Because our results indicated an enhanced IL-17/IL-23 axis in inflamed DD skin, we took a precision medicine approach and administered monoclonal antibodies targeting the overexpressed cytokine to treatment-refractory patients. Specifically, we treated PAT1 with an IL-23A blocking antibody (guselkumab) and PAT2 and PAT9 with an IL-17A blocking antibody (secukinumab). In all three patients, we observed a rapid decrease in skin inflammation, followed by a reduction and flattening of hyperkeratotic papules and plaques, especially in the most severely affected areas of the body (i.e., the thorax; Fig. 3a, Suppl. Fig. 8). The assessment of clinical scores showed a 50% reduction of the Investigator’s Global Assessment (IGA) from 4 points (severe disease) at baseline to 2 points (mild disease) during treatment (Fig. 3b). In addition, we observed a reduction in itching and an improvement in the patients’ quality of life (Suppl. Fig. 9). The treatment is well tolerated and has been used in two patients (PAT1, 2) for more than a year.
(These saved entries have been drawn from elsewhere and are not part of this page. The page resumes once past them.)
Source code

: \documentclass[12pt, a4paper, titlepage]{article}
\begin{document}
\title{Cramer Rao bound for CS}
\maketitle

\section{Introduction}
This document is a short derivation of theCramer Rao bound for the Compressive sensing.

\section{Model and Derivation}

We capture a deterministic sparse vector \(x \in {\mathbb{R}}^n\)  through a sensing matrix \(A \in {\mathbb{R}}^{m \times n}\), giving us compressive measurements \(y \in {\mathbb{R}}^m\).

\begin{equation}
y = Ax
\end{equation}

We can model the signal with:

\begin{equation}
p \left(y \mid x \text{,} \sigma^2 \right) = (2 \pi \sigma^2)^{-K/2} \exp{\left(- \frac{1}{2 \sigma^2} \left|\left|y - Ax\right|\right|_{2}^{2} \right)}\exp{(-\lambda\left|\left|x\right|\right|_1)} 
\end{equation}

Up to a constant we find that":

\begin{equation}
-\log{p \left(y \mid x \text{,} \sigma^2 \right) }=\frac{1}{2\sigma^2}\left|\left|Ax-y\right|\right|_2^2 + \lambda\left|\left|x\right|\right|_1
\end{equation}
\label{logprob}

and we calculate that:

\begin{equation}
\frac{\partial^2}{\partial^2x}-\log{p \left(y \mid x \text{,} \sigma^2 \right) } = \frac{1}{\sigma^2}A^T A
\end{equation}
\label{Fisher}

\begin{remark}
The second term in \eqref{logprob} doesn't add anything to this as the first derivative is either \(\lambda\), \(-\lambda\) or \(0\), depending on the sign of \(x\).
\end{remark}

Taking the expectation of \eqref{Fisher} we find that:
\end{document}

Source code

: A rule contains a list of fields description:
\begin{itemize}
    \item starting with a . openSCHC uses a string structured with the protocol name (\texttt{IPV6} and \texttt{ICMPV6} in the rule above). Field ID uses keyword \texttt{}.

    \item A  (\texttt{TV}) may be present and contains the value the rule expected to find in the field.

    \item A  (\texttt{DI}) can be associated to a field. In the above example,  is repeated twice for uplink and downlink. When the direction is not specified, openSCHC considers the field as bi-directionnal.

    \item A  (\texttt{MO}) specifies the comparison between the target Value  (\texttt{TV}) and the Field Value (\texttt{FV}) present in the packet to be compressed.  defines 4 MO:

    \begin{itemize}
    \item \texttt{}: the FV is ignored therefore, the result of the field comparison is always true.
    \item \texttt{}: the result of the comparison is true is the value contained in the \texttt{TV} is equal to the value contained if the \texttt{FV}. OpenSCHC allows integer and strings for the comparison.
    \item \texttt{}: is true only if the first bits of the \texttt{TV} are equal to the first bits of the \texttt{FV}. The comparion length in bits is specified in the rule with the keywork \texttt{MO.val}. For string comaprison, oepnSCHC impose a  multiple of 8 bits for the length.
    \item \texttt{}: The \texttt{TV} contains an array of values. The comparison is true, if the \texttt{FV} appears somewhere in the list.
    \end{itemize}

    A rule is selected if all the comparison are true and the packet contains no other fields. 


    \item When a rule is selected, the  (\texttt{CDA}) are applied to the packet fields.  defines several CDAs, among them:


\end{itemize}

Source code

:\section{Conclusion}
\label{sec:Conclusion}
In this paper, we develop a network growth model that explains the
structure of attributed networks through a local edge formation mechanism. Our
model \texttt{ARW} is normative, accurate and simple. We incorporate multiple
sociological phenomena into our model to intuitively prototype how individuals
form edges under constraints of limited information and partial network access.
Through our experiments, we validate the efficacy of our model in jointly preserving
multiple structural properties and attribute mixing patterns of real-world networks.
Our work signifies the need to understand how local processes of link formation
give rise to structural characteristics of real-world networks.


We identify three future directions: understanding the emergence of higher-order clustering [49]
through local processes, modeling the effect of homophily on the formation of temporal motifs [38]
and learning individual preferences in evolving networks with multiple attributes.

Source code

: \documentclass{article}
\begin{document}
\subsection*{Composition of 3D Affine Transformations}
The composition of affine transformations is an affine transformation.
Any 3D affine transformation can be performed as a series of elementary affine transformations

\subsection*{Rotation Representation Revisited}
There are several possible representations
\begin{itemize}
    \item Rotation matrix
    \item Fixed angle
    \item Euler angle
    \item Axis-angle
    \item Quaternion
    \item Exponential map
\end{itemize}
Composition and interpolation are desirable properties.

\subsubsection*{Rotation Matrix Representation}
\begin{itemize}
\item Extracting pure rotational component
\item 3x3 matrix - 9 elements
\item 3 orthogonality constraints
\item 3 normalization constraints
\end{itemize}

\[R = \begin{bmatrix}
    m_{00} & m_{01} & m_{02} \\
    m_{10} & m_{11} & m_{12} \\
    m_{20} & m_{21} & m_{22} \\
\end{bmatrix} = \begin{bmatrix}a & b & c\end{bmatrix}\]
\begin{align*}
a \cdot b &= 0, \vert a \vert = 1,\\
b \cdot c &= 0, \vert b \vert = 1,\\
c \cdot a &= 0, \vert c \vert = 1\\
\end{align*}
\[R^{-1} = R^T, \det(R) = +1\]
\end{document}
Interestingly, three months after treatment initiation in PAT1 and PAT2, improvement in clinical symptoms was accompanied by normalization of the inflammatory gene expression profile (NanoString and qRT-PCR; Fig. 4a–c) in the patients’ skin. In detail, antibody therapy specifically suppressed Th17 associated cytokines (IL23A in PAT1, IL17A in PAT2) in skin samples, which correlated with a normalization and/or increased expression of Th1 and Th2 cytokines compared to HC (Fig. 4a, b). The decrease in IL23 expression (Fig. 4a) correlated well with a decrease in Th17 cells in PAT1 skin samples collected before and during antibody therapy (Fig. 4e, Suppl. Fig. 10).

Fig. 3: Targeting the IL-17/IL-23 axis with monoclonal antibodies is effective in patients with Darier disease.
figure 3

a Cutaneous improvement after personalized targeted antibody therapy. Clinical images of guselkumab (upper, PAT1) and secukinumab (central and lower, PAT2 and PAT9) treated patients before, 3–4 and 11–12 months after initiation of antibody therapy. b Clinical improvement of DD patients during therapy as determined by the Investigator’s Global Assessment (IGA) score.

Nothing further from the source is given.